Because of the nature of Sebald’s writing, I was thinking about different writers, specifically writers working in exile; there being many forms of exile. Sebald’s was a self-imposed exile from his native Germany; he made a personal choice to remain and live in East England, having moved to Norfolk when he was young. I was also thinking about the different forms of exile—self-imposed, political, social. This led me to further research on the work of women writing and living in exile, such as the activist, journalist, and writer Asma al-Ghul living in Gaza, or Cristina Peri Rossi who was exiled from Uruguay in 1972. As the notion of exile expanded for me, I began to focus on women writing in political exile, even while living in their homelands. There’s the exile of contemporary women who are robbed of their political rights and their agency, or here in The End of The Patriarchal System, exile simply means not living at the center of society where inequality forces women to the peripheries.

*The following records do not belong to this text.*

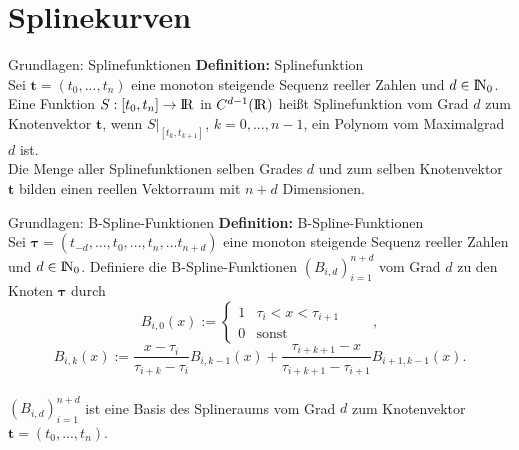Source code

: \section{Splinekurven} {

\begin{frame}{Grundlagen: Splinefunktionen}
\textbf{Definition:} Splinefunktion \\
Sei $\mathbf{t}=(t_0,...,t_n)$ eine monoton steigende Sequenz reeller Zahlen und $d \in {\rm I\!N}_0$. Eine Funktion $S:[t_0,t_n] \rightarrow {\rm I\!R}$ in $C^{d-1}({\rm I\!R})$ heißt Splinefunktion vom Grad $d$ zum Knotenvektor $\mathbf{t}$, wenn $S|_{[t_{k},t_{k+1}]}$, $k=0,...,n-1$, ein Polynom vom Maximalgrad $d$ ist. 
\\[1.0cm]

\pause
Die Menge aller Splinefunktionen selben Grades $d$ und zum selben Knotenvektor $\mathbf{t}$ bilden einen reellen Vektorraum mit $n+d$ Dimensionen. 
\\
\end{frame}

\begin{frame}{Grundlagen: B-Spline-Funktionen}
\textbf{Definition:} B-Spline-Funktionen \\
Sei $\mathbf{\tau}=(t_{-d},...,t_0,...,t_n,...t_{n+d})$ eine monoton steigende Sequenz reeller Zahlen und $d \in {\rm I\!N}_0$. Definiere die B-Spline-Funktionen $(B_{i,d})_{i=1}^{n+d}$ vom Grad $d$ zu den Knoten $\mathbf{\tau}$ durch 
\[
B_{i,0}(x) := \begin{cases} 1& \tau_i<x<\tau_{i+1} \\ 0& \text{sonst} \end{cases} \qquad ,
\]
\[
B_{i,k}(x) := \frac{x-\tau_i}{\tau_{i+k}-\tau_i}B_{i,k-1}(x) + \frac{\tau_{i+k+1}-x}{\tau_{i+k+1}-\tau_{i+1}}B_{i+1,k-1}(x)
.
\]
\\[1.0cm]

$(B_{i,d})_{i=1}^{n+d}$ ist eine Basis des Splineraums vom Grad $d$ zum Knotenvektor $\mathbf{t}=(t_0,...,t_n)$.
\\
\end{frame}

}
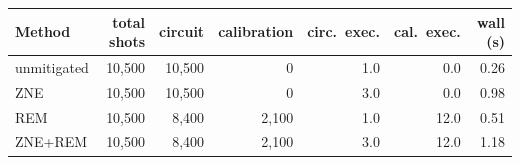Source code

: \begin{tabular}{@{}lrrrrrr@{}}
\toprule
Method & total shots & circuit & calibration & circ.\ exec. & cal.\ exec. & wall (s) \\
\midrule
unmitigated & 10,500 & 10,500 & 0 & 1.0 & 0.0 & 0.26 \\
ZNE & 10,500 & 10,500 & 0 & 3.0 & 0.0 & 0.98 \\
REM & 10,500 & 8,400 & 2,100 & 1.0 & 12.0 & 0.51 \\
ZNE+REM & 10,500 & 8,400 & 2,100 & 3.0 & 12.0 & 1.18 \\
\bottomrule
\end{tabular}
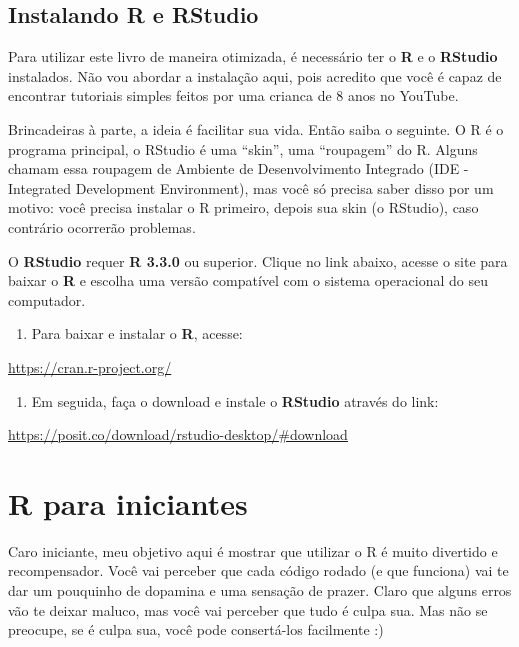 \documentclass[
]{book}
\providecommand{\tightlist}{%
  \setlength{\itemsep}{0pt}\setlength{\parskip}{0pt}}
\begin{document}
\hypertarget{instalando-r-e-rstudio}{%
\section{Instalando R e RStudio}\label{instalando-r-e-rstudio}}

Para utilizar este livro de maneira otimizada, é necessário ter o \textbf{R} e o \textbf{RStudio} instalados. Não vou abordar a instalação aqui, pois acredito que você é capaz de encontrar tutoriais simples feitos por uma crianca de 8 anos no YouTube.

Brincadeiras à parte, a ideia é facilitar sua vida. Então saiba o seguinte. O R é o programa principal, o RStudio é uma ``skin'', uma ``roupagem'' do R. Alguns chamam essa roupagem de Ambiente de Desenvolvimento Integrado (IDE - Integrated Development Environment), mas você só precisa saber disso por um motivo: você precisa instalar o R primeiro, depois sua skin (o RStudio), caso contrário ocorrerão problemas.

O \textbf{RStudio} requer \textbf{R 3.3.0} ou superior. Clique no link abaixo, acesse o site para baixar o \textbf{R} e escolha uma versão compatível com o sistema operacional do seu computador.

\begin{enumerate}
\def\labelenumi{\arabic{enumi}.}
\tightlist
\item
  Para baixar e instalar o \textbf{R}, acesse:
\end{enumerate}

\url{https://cran.r-project.org/}

\begin{enumerate}
\def\labelenumi{\arabic{enumi}.}
\setcounter{enumi}{1}
\tightlist
\item
  Em seguida, faça o download e instale o \textbf{RStudio} através do link:
\end{enumerate}

\url{https://posit.co/download/rstudio-desktop/\#download}

\hypertarget{r-para-iniciantes}{%
\chapter{R para iniciantes}\label{r-para-iniciantes}}

Caro iniciante, meu objetivo aqui é mostrar que utilizar o R é muito divertido e recompensador. Você vai perceber que cada código rodado (e que funciona) vai te dar um pouquinho de dopamina e uma sensação de prazer. Claro que alguns erros vão te deixar maluco, mas você vai perceber que tudo é culpa sua. Mas não se preocupe, se é culpa sua, você pode consertá-los facilmente :)
\end{document}
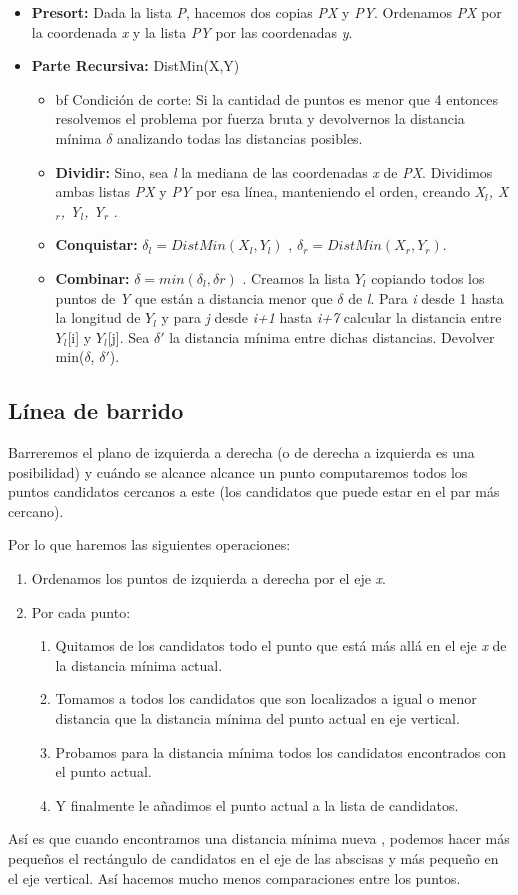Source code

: \begin{itemize}
	\item {\bf Presort:} Dada la lista {\em P}, hacemos dos copias {\em PX} y {\em PY}. Ordenamos {\em PX} por la coordenada {\em x} y la lista {\em PY} por las coordenadas {\em y}.
	\item {\bf Parte Recursiva:} DistMin(X,Y)
	\begin{itemize}
		\item {bf Condición de corte:} Si la cantidad de puntos es menor que 4 entonces resolvemos el problema por fuerza bruta y devolvernos la distancia mínima $\delta$ analizando todas las distancias posibles.
		\item {\bf Dividir:} Sino, sea {\em l} la mediana de las coordenadas {\em x} de {\em PX}. Dividimos ambas listas {\em PX} y {\em PY} por esa línea, manteniendo el orden, creando {\em X$_{l}$, X$_{r}$, Y$_{l}$, Y$_{r}$ }.
		\item {\bf Conquistar:} $\delta_{l}=DistMin(X_{l},Y_{l})$ , $\delta_{r}=DistMin(X_{r},Y_{r})$.
		\item {\bf Combinar:} $\delta=min(\delta_{l}, \delta{r})$ . Creamos la lista $Y_l$ copiando 
		todos los puntos de {\em Y} que están a distancia menor que $\delta$ de {\em l}. Para {\em i} 
		desde 1 hasta la longitud de $Y_l$ y para {\em j} desde {\em i+1} hasta {\em i+7} calcular 
		la distancia entre $Y_l$[i] y $Y_l$[j]. Sea $\delta'$ la distancia mínima entre dichas 
		distancias. Devolver min($\delta$, $\delta'$).
	\end{itemize}
\end{itemize}

\subsection{Línea de barrido}

Barreremos el plano de izquierda a derecha (o de derecha a izquierda es una posibilidad) y cuándo se alcance alcance un punto computaremos todos los puntos candidatos cercanos a este (los candidatos que puede estar en el par más cercano).

Por lo que haremos las siguientes operaciones:
\begin{enumerate}
	\item Ordenamos los puntos de izquierda a derecha por el eje {\em x}.
	\item Por cada punto:
	\begin{enumerate}
		\item Quitamos de los candidatos todo el punto que está más allá en el eje {\em x}  de la distancia mínima actual.
		\item Tomamos a todos los candidatos que son localizados a igual o menor distancia que la distancia mínima del punto actual en eje vertical.
		\item Probamos para la distancia mínima todos los candidatos encontrados con el punto actual.
		\item Y finalmente le añadimos el punto actual a la lista de candidatos.
	\end{enumerate}
\end{enumerate}

Así es que cuando encontramos una distancia mínima nueva , podemos hacer más pequeños el rectángulo de candidatos en el eje de las abscisas y más pequeño en el eje vertical. Así hacemos mucho menos comparaciones entre los puntos.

All of this led me to think more about the suffragettes and the Suffrage movement, upon which I came across Mona Caird, a fierce British suffragette working on the margins of society, considered almost too fierce for the movement at the time. In my new body of work, I work with a series of essays from her book, The Morality of Marriage and Other Essays on the Status and Destiny of Women, a collection of academic texts fueled by the Suffrage movement. The essay “The End of the Patriarchal System”—where I borrow the title of the show—was written in 1892. All of the essays were written at the beginning of the 1890s, as was her philosophical book; The System of Nature. So that’s what led me to Mona Caird, simply reading her books cemented my passion for her and my commitment to create a new body of work around her work.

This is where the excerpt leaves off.